▸ **PROBLEM STATEMENT**: Below are records; reproduce exactly the lines from the one that has "2. Click on" through the one that has "require(rel_path) => it", ends included, and nothing more.
--- INFORMATION SUPPLIED Enclosed Below ---
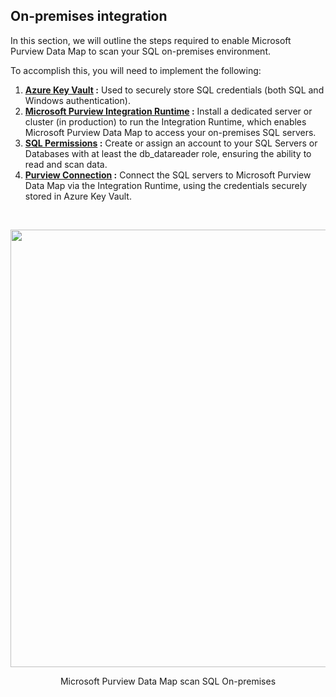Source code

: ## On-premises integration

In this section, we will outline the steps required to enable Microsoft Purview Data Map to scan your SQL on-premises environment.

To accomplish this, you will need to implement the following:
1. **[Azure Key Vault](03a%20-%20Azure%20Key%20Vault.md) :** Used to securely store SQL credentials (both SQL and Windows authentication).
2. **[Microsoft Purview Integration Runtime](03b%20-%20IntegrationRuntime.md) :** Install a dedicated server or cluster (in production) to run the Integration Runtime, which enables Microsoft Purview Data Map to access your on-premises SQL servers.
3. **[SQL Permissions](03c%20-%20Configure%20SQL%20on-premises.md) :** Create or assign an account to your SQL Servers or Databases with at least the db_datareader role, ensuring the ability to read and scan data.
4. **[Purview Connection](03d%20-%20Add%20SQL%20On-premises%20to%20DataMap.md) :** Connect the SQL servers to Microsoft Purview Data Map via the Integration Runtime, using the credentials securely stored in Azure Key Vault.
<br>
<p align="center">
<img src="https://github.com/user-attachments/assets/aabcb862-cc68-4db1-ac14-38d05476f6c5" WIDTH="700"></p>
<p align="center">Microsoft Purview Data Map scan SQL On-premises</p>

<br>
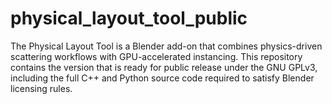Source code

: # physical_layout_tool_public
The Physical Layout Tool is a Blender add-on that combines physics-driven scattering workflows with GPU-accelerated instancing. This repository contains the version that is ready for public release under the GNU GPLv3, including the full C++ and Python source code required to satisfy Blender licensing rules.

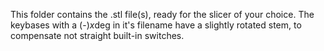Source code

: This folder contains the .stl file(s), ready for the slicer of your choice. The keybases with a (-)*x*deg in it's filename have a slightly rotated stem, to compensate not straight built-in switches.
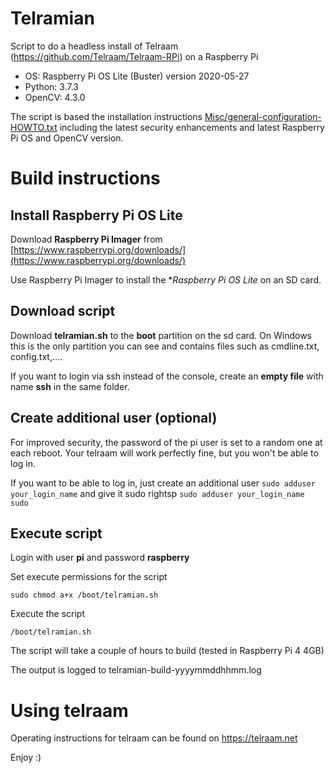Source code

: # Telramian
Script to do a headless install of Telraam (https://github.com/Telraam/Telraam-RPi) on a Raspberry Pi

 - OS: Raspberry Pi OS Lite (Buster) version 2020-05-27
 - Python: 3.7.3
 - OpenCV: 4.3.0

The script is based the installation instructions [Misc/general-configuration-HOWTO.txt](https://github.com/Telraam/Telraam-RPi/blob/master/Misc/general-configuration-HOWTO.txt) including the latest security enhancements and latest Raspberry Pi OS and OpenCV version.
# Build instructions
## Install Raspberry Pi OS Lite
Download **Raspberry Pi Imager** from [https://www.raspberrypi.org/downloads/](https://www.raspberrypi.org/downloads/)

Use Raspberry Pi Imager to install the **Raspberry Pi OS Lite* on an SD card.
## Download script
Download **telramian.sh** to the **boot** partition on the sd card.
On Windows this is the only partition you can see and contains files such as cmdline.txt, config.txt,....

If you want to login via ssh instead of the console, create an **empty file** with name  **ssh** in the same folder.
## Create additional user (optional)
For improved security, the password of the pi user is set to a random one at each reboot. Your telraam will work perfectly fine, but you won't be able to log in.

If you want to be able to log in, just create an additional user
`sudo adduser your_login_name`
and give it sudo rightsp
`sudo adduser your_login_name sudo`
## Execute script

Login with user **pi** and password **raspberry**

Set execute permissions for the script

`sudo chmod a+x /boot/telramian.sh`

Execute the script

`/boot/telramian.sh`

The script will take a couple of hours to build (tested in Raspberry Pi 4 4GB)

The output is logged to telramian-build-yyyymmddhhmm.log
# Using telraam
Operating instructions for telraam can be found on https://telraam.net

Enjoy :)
--- End of Enclosed INFORMATION SUPPLIED ---
--- INFORMATION SUPPLIED Enclosed Below ---
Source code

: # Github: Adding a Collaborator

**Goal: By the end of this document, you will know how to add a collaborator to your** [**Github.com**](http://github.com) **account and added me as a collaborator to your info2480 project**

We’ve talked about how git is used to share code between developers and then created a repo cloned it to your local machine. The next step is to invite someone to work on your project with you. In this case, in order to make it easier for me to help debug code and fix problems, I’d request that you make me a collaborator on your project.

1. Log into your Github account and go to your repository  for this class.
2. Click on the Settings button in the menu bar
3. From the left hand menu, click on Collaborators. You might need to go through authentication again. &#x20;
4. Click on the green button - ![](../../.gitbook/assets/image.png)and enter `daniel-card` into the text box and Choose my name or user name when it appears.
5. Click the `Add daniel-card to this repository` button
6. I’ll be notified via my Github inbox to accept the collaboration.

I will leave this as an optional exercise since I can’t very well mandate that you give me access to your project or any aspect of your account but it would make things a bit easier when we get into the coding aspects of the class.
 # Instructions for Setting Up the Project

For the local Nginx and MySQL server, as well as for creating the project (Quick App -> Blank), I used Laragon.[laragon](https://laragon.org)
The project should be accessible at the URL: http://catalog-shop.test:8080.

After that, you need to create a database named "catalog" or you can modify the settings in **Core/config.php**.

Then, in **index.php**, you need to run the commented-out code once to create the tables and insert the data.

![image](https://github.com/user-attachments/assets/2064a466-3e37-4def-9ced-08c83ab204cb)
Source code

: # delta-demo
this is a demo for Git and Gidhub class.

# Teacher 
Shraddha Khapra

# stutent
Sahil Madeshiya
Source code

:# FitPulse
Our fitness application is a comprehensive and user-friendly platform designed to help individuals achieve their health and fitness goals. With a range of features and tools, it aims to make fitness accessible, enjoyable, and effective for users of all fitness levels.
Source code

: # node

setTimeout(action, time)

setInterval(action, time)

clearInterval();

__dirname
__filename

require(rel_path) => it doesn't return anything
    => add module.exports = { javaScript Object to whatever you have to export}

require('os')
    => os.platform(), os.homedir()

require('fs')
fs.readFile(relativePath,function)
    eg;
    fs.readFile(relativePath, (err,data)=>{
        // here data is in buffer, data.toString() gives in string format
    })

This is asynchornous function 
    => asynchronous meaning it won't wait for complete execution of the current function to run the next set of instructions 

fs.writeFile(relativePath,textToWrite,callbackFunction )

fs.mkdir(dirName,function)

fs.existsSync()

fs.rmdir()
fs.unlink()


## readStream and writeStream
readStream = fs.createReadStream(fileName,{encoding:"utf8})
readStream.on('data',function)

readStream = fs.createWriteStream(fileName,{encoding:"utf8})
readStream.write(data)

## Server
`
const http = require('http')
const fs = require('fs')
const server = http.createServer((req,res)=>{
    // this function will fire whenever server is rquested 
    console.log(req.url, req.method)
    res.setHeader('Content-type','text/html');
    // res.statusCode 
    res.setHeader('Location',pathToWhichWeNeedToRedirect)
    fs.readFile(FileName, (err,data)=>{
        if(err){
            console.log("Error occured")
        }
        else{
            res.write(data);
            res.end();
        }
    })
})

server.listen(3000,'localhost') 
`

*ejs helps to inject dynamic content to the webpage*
--- End of Enclosed INFORMATION SUPPLIED ---
▸ **WRITTEN REPLY**:
2. Click on the Settings button in the menu bar
3. From the left hand menu, click on Collaborators. You might need to go through authentication again. &#x20;
4. Click on the green button - ![](../../.gitbook/assets/image.png)and enter `daniel-card` into the text box and Choose my name or user name when it appears.
5. Click the `Add daniel-card to this repository` button
6. I’ll be notified via my Github inbox to accept the collaboration.

I will leave this as an optional exercise since I can’t very well mandate that you give me access to your project or any aspect of your account but it would make things a bit easier when we get into the coding aspects of the class.
 # Instructions for Setting Up the Project

For the local Nginx and MySQL server, as well as for creating the project (Quick App -> Blank), I used Laragon.[laragon](https://laragon.org)
The project should be accessible at the URL: http://catalog-shop.test:8080.

After that, you need to create a database named "catalog" or you can modify the settings in **Core/config.php**.

Then, in **index.php**, you need to run the commented-out code once to create the tables and insert the data.

![image](https://github.com/user-attachments/assets/2064a466-3e37-4def-9ced-08c83ab204cb)
Source code

: # delta-demo
this is a demo for Git and Gidhub class.

# Teacher 
Shraddha Khapra

# stutent
Sahil Madeshiya
Source code

:# FitPulse
Our fitness application is a comprehensive and user-friendly platform designed to help individuals achieve their health and fitness goals. With a range of features and tools, it aims to make fitness accessible, enjoyable, and effective for users of all fitness levels.
Source code

: # node

setTimeout(action, time)

setInterval(action, time)

clearInterval();

__dirname
__filename

require(rel_path) => it doesn't return anything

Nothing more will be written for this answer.